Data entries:
* * * * * * * * *
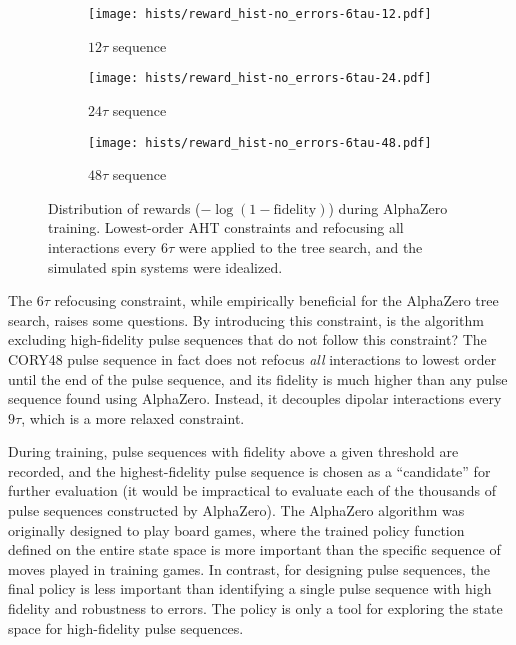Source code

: \begin{figure}[H]
    \centering
    \begin{subfigure}{.49\textwidth}
        \centering
        \texttt{[image: hists/reward\_hist-no\_errors-6tau-12.pdf]}
        \caption{$12\tau$ sequence}
        \label{fig:reward_hist-no_errors-6tau-12}
    \end{subfigure}
    \begin{subfigure}{.49\textwidth}
        \centering
        \texttt{[image: hists/reward\_hist-no\_errors-6tau-24.pdf]}
        \caption{$24\tau$ sequence}
        \label{fig:reward_hist-no_errors-6tau-24}
    \end{subfigure}
    \begin{subfigure}{.49\textwidth}
        \centering
        \texttt{[image: hists/reward\_hist-no\_errors-6tau-48.pdf]}
        \caption{$48\tau$ sequence}
        \label{fig:reward_hist-no_errors-6tau-48}
    \end{subfigure}
    \caption{Distribution of rewards ($-\log(1 - \text{fidelity})$) during AlphaZero training. Lowest-order AHT constraints and refocusing all interactions every $6\tau$ were applied to the tree search, and the simulated spin systems were idealized.}
    \label{fig:reward_hist-no_errors-6tau}
\end{figure}

The $6\tau$ refocusing constraint, while empirically beneficial for the AlphaZero tree search, raises some questions. By introducing this constraint, is the algorithm excluding high-fidelity pulse sequences that do not follow this constraint? The CORY48 pulse sequence in fact does not refocus \emph{all} interactions to lowest order until the end of the pulse sequence, and its fidelity is much higher than any pulse sequence found using AlphaZero. Instead, it decouples dipolar interactions every $9\tau$, which is a more relaxed constraint.


During training, pulse sequences with fidelity above a given threshold are recorded, and the highest-fidelity pulse sequence is chosen as a ``candidate'' for further evaluation (it would be impractical to evaluate each of the thousands of pulse sequences constructed by AlphaZero).
The AlphaZero algorithm was originally designed to play board games, where the trained policy function defined on the entire state space is more important than the specific sequence of moves played in training games. In contrast, for designing pulse sequences, the final policy is less important than identifying a single pulse sequence with high fidelity and robustness to errors. The policy is only a tool for exploring the state space for high-fidelity pulse sequences.



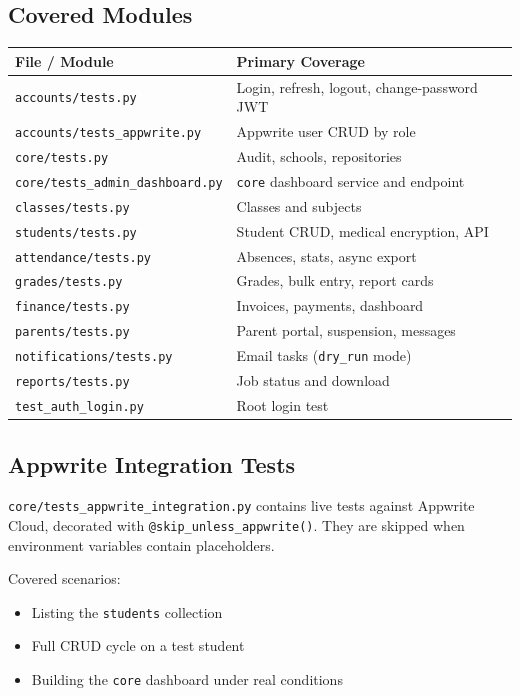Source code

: \documentclass[11pt,a4paper]{article}
\begin{document}
\subsection{Covered Modules}

\begin{table}[h]
\centering
\begin{tabular}{lp{8cm}}
\toprule
\textbf{File / Module} & \textbf{Primary Coverage} \\
\midrule
\texttt{accounts/tests.py} & Login, refresh, logout, change-password JWT \\
\texttt{accounts/tests\_appwrite.py} & Appwrite user CRUD by role \\
\texttt{core/tests.py} & Audit, schools, repositories \\
\texttt{core/tests\_admin\_dashboard.py} & \texttt{core} dashboard service and endpoint \\
\texttt{classes/tests.py} & Classes and subjects \\
\texttt{students/tests.py} & Student CRUD, medical encryption, API \\
\texttt{attendance/tests.py} & Absences, stats, async export \\
\texttt{grades/tests.py} & Grades, bulk entry, report cards \\
\texttt{finance/tests.py} & Invoices, payments, dashboard \\
\texttt{parents/tests.py} & Parent portal, suspension, messages \\
\texttt{notifications/tests.py} & Email tasks (\texttt{dry\_run} mode) \\
\texttt{reports/tests.py} & Job status and download \\
\texttt{test\_auth\_login.py} & Root login test \\
\bottomrule
\end{tabular}
\end{table}

\subsection{Appwrite Integration Tests}

\texttt{core/tests\_appwrite\_integration.py} contains live tests against Appwrite Cloud, decorated with \texttt{@skip\_unless\_appwrite()}. They are skipped when environment variables contain placeholders.

Covered scenarios:
\begin{itemize}[noitemsep]
    \item Listing the \texttt{students} collection
    \item Full CRUD cycle on a test student
    \item Building the \texttt{core} dashboard under real conditions
\end{itemize}
\end{document}
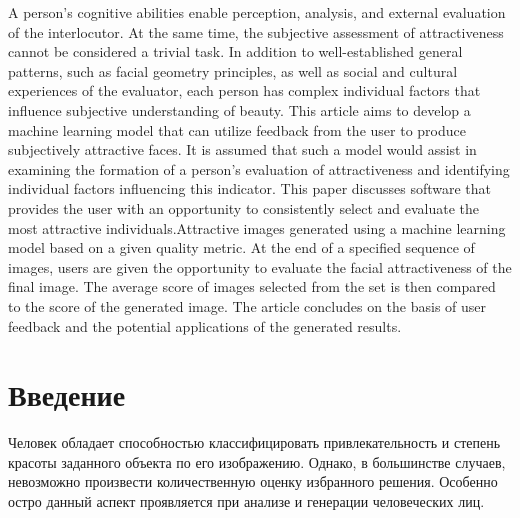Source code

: \documentclass[60x84/16,8pt]{ittmm}
\begin{document}


\begin{altabstract}
A person's cognitive abilities enable perception, analysis, and external evaluation of the interlocutor.
At the same time, the subjective assessment of attractiveness cannot be considered a trivial task.
In addition to well-established general patterns, such as facial geometry principles, as well as social and cultural experiences of the evaluator,
each person has complex individual factors that influence subjective understanding of beauty.
This article aims to develop a machine learning model that can utilize feedback from the user
to produce subjectively attractive faces. It is assumed that such a model would assist in examining
the formation of a person's evaluation of attractiveness and identifying individual factors influencing
this indicator. This paper discusses software that provides the user with an opportunity to consistently
select and evaluate the most attractive individuals.Attractive images generated using a machine learning
model based on a given quality metric. At the end of a specified sequence of images, users are given the
opportunity to evaluate the facial attractiveness of the final image. The average score of images selected
from the set is then compared to the score of the generated image. The article concludes on the basis of user
feedback and the potential applications of the generated results.
\end{altabstract}


\maketitle

\section{Введение}
\label{sec:intro}

Человек обладает способностью классифицировать привлекательность и степень
красоты заданного объекта по его изображению.
Однако, в большинстве случаев, невозможно произвести количественную оценку избранного решения.
Особенно остро данный аспект проявляется при анализе и генерации человеческих лиц.
\end{document}
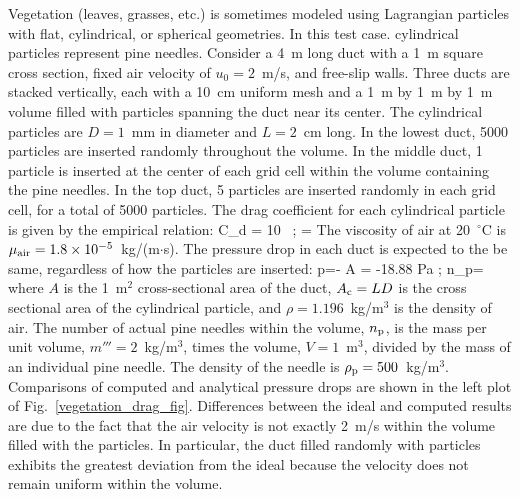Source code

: \documentclass[11pt]{book}
\begin{document}
Vegetation (leaves, grasses, etc.) is sometimes modeled using Lagrangian particles with flat, cylindrical, or spherical geometries. In this test case. cylindrical particles represent pine needles. Consider a 4~m long duct with a 1~m square cross section, fixed air velocity of $u_0=2$~m/s, and free-slip walls. Three ducts are stacked vertically, each with a 10~cm uniform mesh and a 1~m by 1~m by 1~m volume filled with particles spanning the duct near its center. The cylindrical particles are $D=1$~mm in diameter and $L=2$~cm long. In the lowest duct, 5000 particles are inserted randomly throughout the volume. In the middle duct, 1 particle is inserted at the center of each grid cell within the volume containing the pine needles. In the top duct, 5 particles are inserted randomly in each grid cell, for a total of 5000 particles. The drag coefficient for each cylindrical particle is given by the empirical relation:
\be
   C_{\rm d} = 10 \,   \quad ; \quad \RE =  
\ee
The viscosity of air at 20~$^\circ$C is $\mu_{\rm air}=1.8\times 10^{-5}$~kg/(m$\cdot$s). The pressure drop in each duct is expected to the be same, regardless of how the particles are inserted:
\be
   \Delta p=- \rho {} {A} = -18.88 \; {\rm Pa}  \quad ; \quad n_{\rm p}= 
\ee
where $A$ is the 1~m$^2$ cross-sectional area of the duct, $A_{\rm c}=LD$ is the cross sectional area of the cylindrical particle, and $\rho=1.196$~kg/m$^3$ is the density of air. The number of actual pine needles within the volume, $n_{\rm p}$, is the mass per unit volume, $m'''=2$~kg/m$^3$, times the volume, $V=1$~m$^3$, divided by the mass of an individual pine needle. The density of the needle is $\rho_{\rm p}=500$~kg/m$^3$. Comparisons of computed and analytical pressure drops are shown in the left plot of Fig.~\ref{vegetation_drag_fig}. Differences between the ideal and computed results are due to the fact that the air velocity is not exactly 2~m/s within the volume filled with the particles. In particular, the duct filled randomly with particles exhibits the greatest deviation from the ideal because the velocity does not remain uniform within the volume.
\end{document}

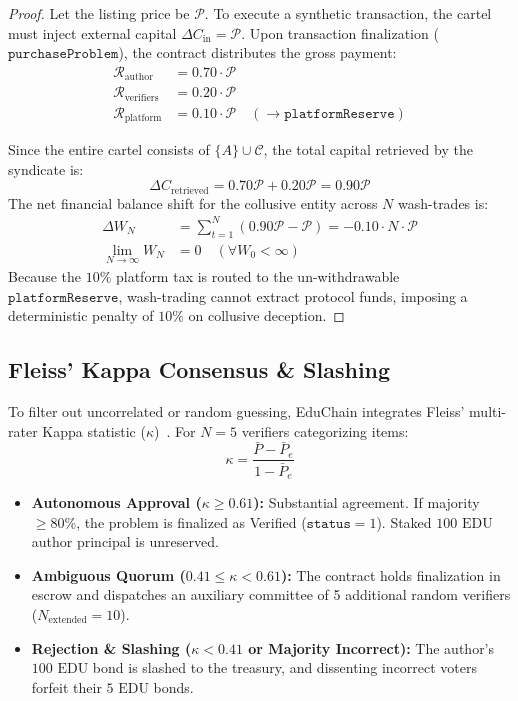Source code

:\documentclass[conference,10pt]{IEEEtran}
\begin{document}
\begin{proof}
Let the listing price be $\mathcal{P}$. To execute a synthetic transaction, the cartel must inject external capital $\Delta C_{\text{in}} = \mathcal{P}$. Upon transaction finalization ($\mathtt{purchaseProblem}$), the contract distributes the gross payment:
\begin{align}
    \mathcal{R}_{\text{author}} &= 0.70 \cdot \mathcal{P} \\
    \mathcal{R}_{\text{verifiers}} &= 0.20 \cdot \mathcal{P} \\
    \mathcal{R}_{\text{platform}} &= 0.10 \cdot \mathcal{P} \quad (\to \mathtt{platformReserve})
\end{align}

Since the entire cartel consists of $\{A\} \cup \mathcal{C}$, the total capital retrieved by the syndicate is:
\begin{equation}
    \Delta C_{\text{retrieved}} = 0.70\mathcal{P} + 0.20\mathcal{P} = 0.90\mathcal{P}
\end{equation}
The net financial balance shift for the collusive entity across $N$ wash-trades is:
\begin{align}
    \Delta W_N &= \sum_{t=1}^N (0.90\mathcal{P} - \mathcal{P}) = -0.10 \cdot N \cdot \mathcal{P} \\
    \lim_{N \to \infty} W_N &= 0 \quad (\forall W_0 < \infty)
\end{align}
Because the $10\%$ platform tax is routed to the un-withdrawable $\mathtt{platformReserve}$, wash-trading cannot extract protocol funds, imposing a deterministic penalty of $10\%$ on collusive deception.
\end{proof}

\subsection{Fleiss' Kappa Consensus \& Slashing}
To filter out uncorrelated or random guessing, EduChain integrates Fleiss' multi-rater Kappa statistic ($\kappa$)~\cite{fleiss1971measuring}. For $N = 5$ verifiers categorizing items:
\begin{equation}
    \kappa = \frac{\bar{P} - \bar{P}_e}{1 - \bar{P}_e}
\end{equation}
\begin{itemize}
    \item \textbf{Autonomous Approval ($\kappa \ge 0.61$):} Substantial agreement. If majority $\ge 80\%$, the problem is finalized as Verified ($\mathtt{status} = 1$). Staked $100\text{ EDU}$ author principal is unreserved.
    \item \textbf{Ambiguous Quorum ($0.41 \le \kappa < 0.61$):} The contract holds finalization in escrow and dispatches an auxiliary committee of 5 additional random verifiers ($N_{\text{extended}} = 10$).
    \item \textbf{Rejection \& Slashing ($\kappa < 0.41$ or Majority Incorrect):} The author's $100\text{ EDU}$ bond is slashed to the treasury, and dissenting incorrect voters forfeit their $5\text{ EDU}$ bonds.
\end{itemize}
\end{document}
* * * * * * * * *
PROBLEM STATEMENT: Show each line of the records above containing "identifying".

RESPONSE FOR THIS EXERCISE:
The AlphaZero algorithm was originally designed to play board games, where the trained policy function defined on the entire state space is more important than the specific sequence of moves played in training games. In contrast, for designing pulse sequences, the final policy is less important than identifying a single pulse sequence with high fidelity and robustness to errors. The policy is only a tool for exploring the state space for high-fidelity pulse sequences.
the formation of a person's evaluation of attractiveness and identifying individual factors influencing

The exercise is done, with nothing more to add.